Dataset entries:
++++

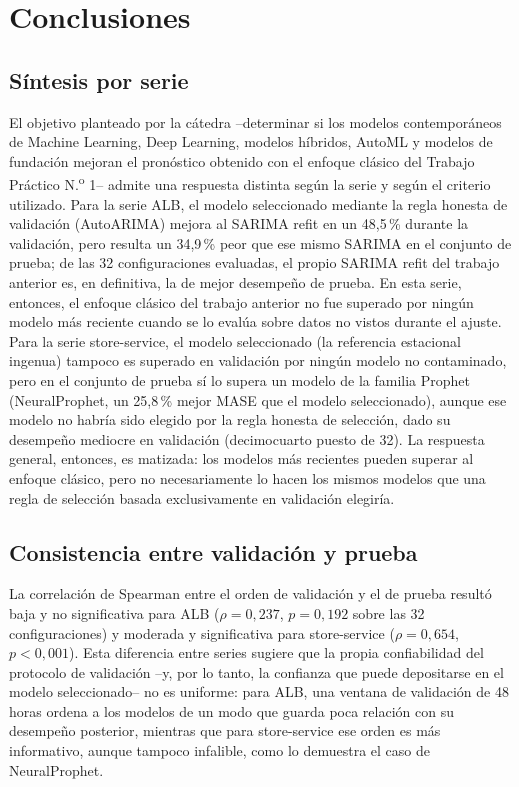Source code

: \section{Conclusiones}

\subsection{Síntesis por serie}

El objetivo planteado por la cátedra --determinar si los modelos contemporáneos de Machine Learning, Deep
Learning, modelos híbridos, AutoML y modelos de fundación mejoran el pronóstico obtenido con el enfoque
clásico del Trabajo Práctico N.\textsuperscript{o} 1-- admite una respuesta distinta según la serie y según
el criterio utilizado. Para la serie ALB, el modelo seleccionado mediante la regla honesta de validación
(AutoARIMA) mejora al SARIMA refit en un 48,5\,\% durante la validación, pero resulta un 34,9\,\% peor que
ese mismo SARIMA en el conjunto de prueba; de las 32 configuraciones evaluadas, el propio SARIMA refit del
trabajo anterior es, en definitiva, la de mejor desempeño de prueba. En esta serie, entonces, el enfoque
clásico del trabajo anterior no fue superado por ningún modelo más reciente cuando se lo evalúa sobre datos
no vistos durante el ajuste. Para la serie store-service, el modelo seleccionado (la referencia estacional
ingenua) tampoco es superado en validación por ningún modelo no contaminado, pero en el conjunto de prueba
sí lo supera un modelo de la familia Prophet (NeuralProphet, un 25,8\,\% mejor MASE que el modelo
seleccionado), aunque ese modelo no habría sido elegido por la regla honesta de selección, dado su
desempeño mediocre en validación (decimocuarto puesto de 32). La respuesta general, entonces, es matizada:
los modelos más recientes pueden superar al enfoque clásico, pero no necesariamente lo hacen los mismos
modelos que una regla de selección basada exclusivamente en validación elegiría.

\subsection{Consistencia entre validación y prueba}

La correlación de Spearman entre el orden de validación y el de prueba resultó baja y no significativa
para ALB ($\rho=0,237$, $p=0,192$ sobre las 32 configuraciones) y moderada y significativa para
store-service ($\rho=0,654$, $p<0,001$). Esta diferencia entre series sugiere que la propia confiabilidad
del protocolo de validación --y, por lo tanto, la confianza que puede depositarse en el modelo
seleccionado-- no es uniforme: para ALB, una ventana de validación de 48 horas ordena a los modelos de un
modo que guarda poca relación con su desempeño posterior, mientras que para store-service ese orden es más
informativo, aunque tampoco infalible, como lo demuestra el caso de NeuralProphet.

++++

_Activity_: Repeat the records exactly but leave out the images.

_Response to this task_:
Source code

: \section{Conclusiones}

\subsection{Síntesis por serie}

El objetivo planteado por la cátedra --determinar si los modelos contemporáneos de Machine Learning, Deep
Learning, modelos híbridos, AutoML y modelos de fundación mejoran el pronóstico obtenido con el enfoque
clásico del Trabajo Práctico N.\textsuperscript{o} 1-- admite una respuesta distinta según la serie y según
el criterio utilizado. Para la serie ALB, el modelo seleccionado mediante la regla honesta de validación
(AutoARIMA) mejora al SARIMA refit en un 48,5\,\% durante la validación, pero resulta un 34,9\,\% peor que
ese mismo SARIMA en el conjunto de prueba; de las 32 configuraciones evaluadas, el propio SARIMA refit del
trabajo anterior es, en definitiva, la de mejor desempeño de prueba. En esta serie, entonces, el enfoque
clásico del trabajo anterior no fue superado por ningún modelo más reciente cuando se lo evalúa sobre datos
no vistos durante el ajuste. Para la serie store-service, el modelo seleccionado (la referencia estacional
ingenua) tampoco es superado en validación por ningún modelo no contaminado, pero en el conjunto de prueba
sí lo supera un modelo de la familia Prophet (NeuralProphet, un 25,8\,\% mejor MASE que el modelo
seleccionado), aunque ese modelo no habría sido elegido por la regla honesta de selección, dado su
desempeño mediocre en validación (decimocuarto puesto de 32). La respuesta general, entonces, es matizada:
los modelos más recientes pueden superar al enfoque clásico, pero no necesariamente lo hacen los mismos
modelos que una regla de selección basada exclusivamente en validación elegiría.

\subsection{Consistencia entre validación y prueba}

La correlación de Spearman entre el orden de validación y el de prueba resultó baja y no significativa
para ALB ($\rho=0,237$, $p=0,192$ sobre las 32 configuraciones) y moderada y significativa para
store-service ($\rho=0,654$, $p<0,001$). Esta diferencia entre series sugiere que la propia confiabilidad
del protocolo de validación --y, por lo tanto, la confianza que puede depositarse en el modelo
seleccionado-- no es uniforme: para ALB, una ventana de validación de 48 horas ordena a los modelos de un
modo que guarda poca relación con su desempeño posterior, mientras que para store-service ese orden es más
informativo, aunque tampoco infalible, como lo demuestra el caso de NeuralProphet.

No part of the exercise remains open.